▶ Instructions to follow: The reply must consist of the entire listing, reproduced exactly.

BEGIN Records supplied

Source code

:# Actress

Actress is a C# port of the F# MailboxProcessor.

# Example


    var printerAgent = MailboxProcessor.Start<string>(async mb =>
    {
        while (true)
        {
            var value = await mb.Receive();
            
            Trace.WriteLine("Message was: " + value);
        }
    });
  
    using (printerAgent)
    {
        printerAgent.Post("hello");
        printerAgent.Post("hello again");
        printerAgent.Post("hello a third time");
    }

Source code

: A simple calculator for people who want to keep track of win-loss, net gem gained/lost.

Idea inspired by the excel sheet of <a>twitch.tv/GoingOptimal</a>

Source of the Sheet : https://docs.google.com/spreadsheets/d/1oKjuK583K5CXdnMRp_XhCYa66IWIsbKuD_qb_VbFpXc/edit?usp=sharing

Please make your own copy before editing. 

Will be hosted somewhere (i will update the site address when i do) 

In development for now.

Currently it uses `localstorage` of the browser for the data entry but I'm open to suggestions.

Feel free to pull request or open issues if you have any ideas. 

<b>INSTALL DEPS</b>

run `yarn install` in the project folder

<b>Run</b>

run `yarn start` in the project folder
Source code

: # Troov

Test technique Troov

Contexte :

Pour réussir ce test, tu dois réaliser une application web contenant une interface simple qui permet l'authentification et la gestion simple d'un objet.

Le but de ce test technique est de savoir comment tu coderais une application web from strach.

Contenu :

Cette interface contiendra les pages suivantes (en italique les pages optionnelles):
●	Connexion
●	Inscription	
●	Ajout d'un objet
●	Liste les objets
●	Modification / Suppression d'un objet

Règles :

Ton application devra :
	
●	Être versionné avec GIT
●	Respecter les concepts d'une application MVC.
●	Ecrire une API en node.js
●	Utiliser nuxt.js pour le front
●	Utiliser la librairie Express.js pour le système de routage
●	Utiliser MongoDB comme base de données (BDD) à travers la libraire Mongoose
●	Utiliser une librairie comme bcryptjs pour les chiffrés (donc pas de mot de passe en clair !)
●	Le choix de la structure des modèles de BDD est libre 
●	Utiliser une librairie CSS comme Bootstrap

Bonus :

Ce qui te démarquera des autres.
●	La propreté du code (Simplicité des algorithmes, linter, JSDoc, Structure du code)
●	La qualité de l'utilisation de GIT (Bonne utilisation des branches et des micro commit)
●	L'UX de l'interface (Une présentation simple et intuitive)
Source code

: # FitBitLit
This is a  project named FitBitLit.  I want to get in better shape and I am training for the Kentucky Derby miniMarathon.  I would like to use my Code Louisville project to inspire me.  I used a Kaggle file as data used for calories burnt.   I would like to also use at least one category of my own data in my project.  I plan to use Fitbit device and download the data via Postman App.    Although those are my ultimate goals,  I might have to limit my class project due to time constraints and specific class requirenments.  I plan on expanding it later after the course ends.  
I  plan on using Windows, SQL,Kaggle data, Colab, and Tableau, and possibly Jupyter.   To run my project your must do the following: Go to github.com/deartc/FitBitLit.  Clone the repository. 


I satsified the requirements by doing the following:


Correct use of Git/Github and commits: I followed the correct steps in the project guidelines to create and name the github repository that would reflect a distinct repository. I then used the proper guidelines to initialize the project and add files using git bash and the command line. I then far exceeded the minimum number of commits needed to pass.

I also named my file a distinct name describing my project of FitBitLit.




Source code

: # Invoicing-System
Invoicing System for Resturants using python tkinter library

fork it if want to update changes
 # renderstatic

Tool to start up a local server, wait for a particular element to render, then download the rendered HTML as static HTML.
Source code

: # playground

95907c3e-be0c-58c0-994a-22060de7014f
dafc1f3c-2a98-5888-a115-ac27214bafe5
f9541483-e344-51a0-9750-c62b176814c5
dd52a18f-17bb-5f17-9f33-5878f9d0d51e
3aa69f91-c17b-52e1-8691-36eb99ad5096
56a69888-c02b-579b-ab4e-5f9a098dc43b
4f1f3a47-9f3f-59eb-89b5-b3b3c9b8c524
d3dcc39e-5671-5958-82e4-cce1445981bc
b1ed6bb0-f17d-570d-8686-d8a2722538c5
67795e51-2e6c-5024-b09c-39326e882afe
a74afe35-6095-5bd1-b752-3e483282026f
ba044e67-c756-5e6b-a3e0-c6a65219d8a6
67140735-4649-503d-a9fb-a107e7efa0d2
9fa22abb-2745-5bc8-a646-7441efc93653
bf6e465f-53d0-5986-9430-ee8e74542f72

END Records supplied

▶ Task solution:
Source code

:# Actress

Actress is a C# port of the F# MailboxProcessor.

# Example


    var printerAgent = MailboxProcessor.Start<string>(async mb =>
    {
        while (true)
        {
            var value = await mb.Receive();
            
            Trace.WriteLine("Message was: " + value);
        }
    });
  
    using (printerAgent)
    {
        printerAgent.Post("hello");
        printerAgent.Post("hello again");
        printerAgent.Post("hello a third time");
    }

Source code

: A simple calculator for people who want to keep track of win-loss, net gem gained/lost.

Idea inspired by the excel sheet of <a>twitch.tv/GoingOptimal</a>

Source of the Sheet : https://docs.google.com/spreadsheets/d/1oKjuK583K5CXdnMRp_XhCYa66IWIsbKuD_qb_VbFpXc/edit?usp=sharing

Please make your own copy before editing. 

Will be hosted somewhere (i will update the site address when i do) 

In development for now.

Currently it uses `localstorage` of the browser for the data entry but I'm open to suggestions.

Feel free to pull request or open issues if you have any ideas. 

<b>INSTALL DEPS</b>

run `yarn install` in the project folder

<b>Run</b>

run `yarn start` in the project folder
Source code

: # Troov

Test technique Troov

Contexte :

Pour réussir ce test, tu dois réaliser une application web contenant une interface simple qui permet l'authentification et la gestion simple d'un objet.

Le but de ce test technique est de savoir comment tu coderais une application web from strach.

Contenu :

Cette interface contiendra les pages suivantes (en italique les pages optionnelles):
●	Connexion
●	Inscription	
●	Ajout d'un objet
●	Liste les objets
●	Modification / Suppression d'un objet

Règles :

Ton application devra :
	
●	Être versionné avec GIT
●	Respecter les concepts d'une application MVC.
●	Ecrire une API en node.js
●	Utiliser nuxt.js pour le front
●	Utiliser la librairie Express.js pour le système de routage
●	Utiliser MongoDB comme base de données (BDD) à travers la libraire Mongoose
●	Utiliser une librairie comme bcryptjs pour les chiffrés (donc pas de mot de passe en clair !)
●	Le choix de la structure des modèles de BDD est libre 
●	Utiliser une librairie CSS comme Bootstrap

Bonus :

Ce qui te démarquera des autres.
●	La propreté du code (Simplicité des algorithmes, linter, JSDoc, Structure du code)
●	La qualité de l'utilisation de GIT (Bonne utilisation des branches et des micro commit)
●	L'UX de l'interface (Une présentation simple et intuitive)
Source code

: # FitBitLit
This is a  project named FitBitLit.  I want to get in better shape and I am training for the Kentucky Derby miniMarathon.  I would like to use my Code Louisville project to inspire me.  I used a Kaggle file as data used for calories burnt.   I would like to also use at least one category of my own data in my project.  I plan to use Fitbit device and download the data via Postman App.    Although those are my ultimate goals,  I might have to limit my class project due to time constraints and specific class requirenments.  I plan on expanding it later after the course ends.  
I  plan on using Windows, SQL,Kaggle data, Colab, and Tableau, and possibly Jupyter.   To run my project your must do the following: Go to github.com/deartc/FitBitLit.  Clone the repository. 


I satsified the requirements by doing the following:


Correct use of Git/Github and commits: I followed the correct steps in the project guidelines to create and name the github repository that would reflect a distinct repository. I then used the proper guidelines to initialize the project and add files using git bash and the command line. I then far exceeded the minimum number of commits needed to pass.

I also named my file a distinct name describing my project of FitBitLit.




Source code

: # Invoicing-System
Invoicing System for Resturants using python tkinter library

fork it if want to update changes
 # renderstatic

Tool to start up a local server, wait for a particular element to render, then download the rendered HTML as static HTML.
Source code

: # playground

95907c3e-be0c-58c0-994a-22060de7014f
dafc1f3c-2a98-5888-a115-ac27214bafe5
f9541483-e344-51a0-9750-c62b176814c5
dd52a18f-17bb-5f17-9f33-5878f9d0d51e
3aa69f91-c17b-52e1-8691-36eb99ad5096
56a69888-c02b-579b-ab4e-5f9a098dc43b
4f1f3a47-9f3f-59eb-89b5-b3b3c9b8c524
d3dcc39e-5671-5958-82e4-cce1445981bc
b1ed6bb0-f17d-570d-8686-d8a2722538c5
67795e51-2e6c-5024-b09c-39326e882afe
a74afe35-6095-5bd1-b752-3e483282026f
ba044e67-c756-5e6b-a3e0-c6a65219d8a6
67140735-4649-503d-a9fb-a107e7efa0d2
9fa22abb-2745-5bc8-a646-7441efc93653
bf6e465f-53d0-5986-9430-ee8e74542f72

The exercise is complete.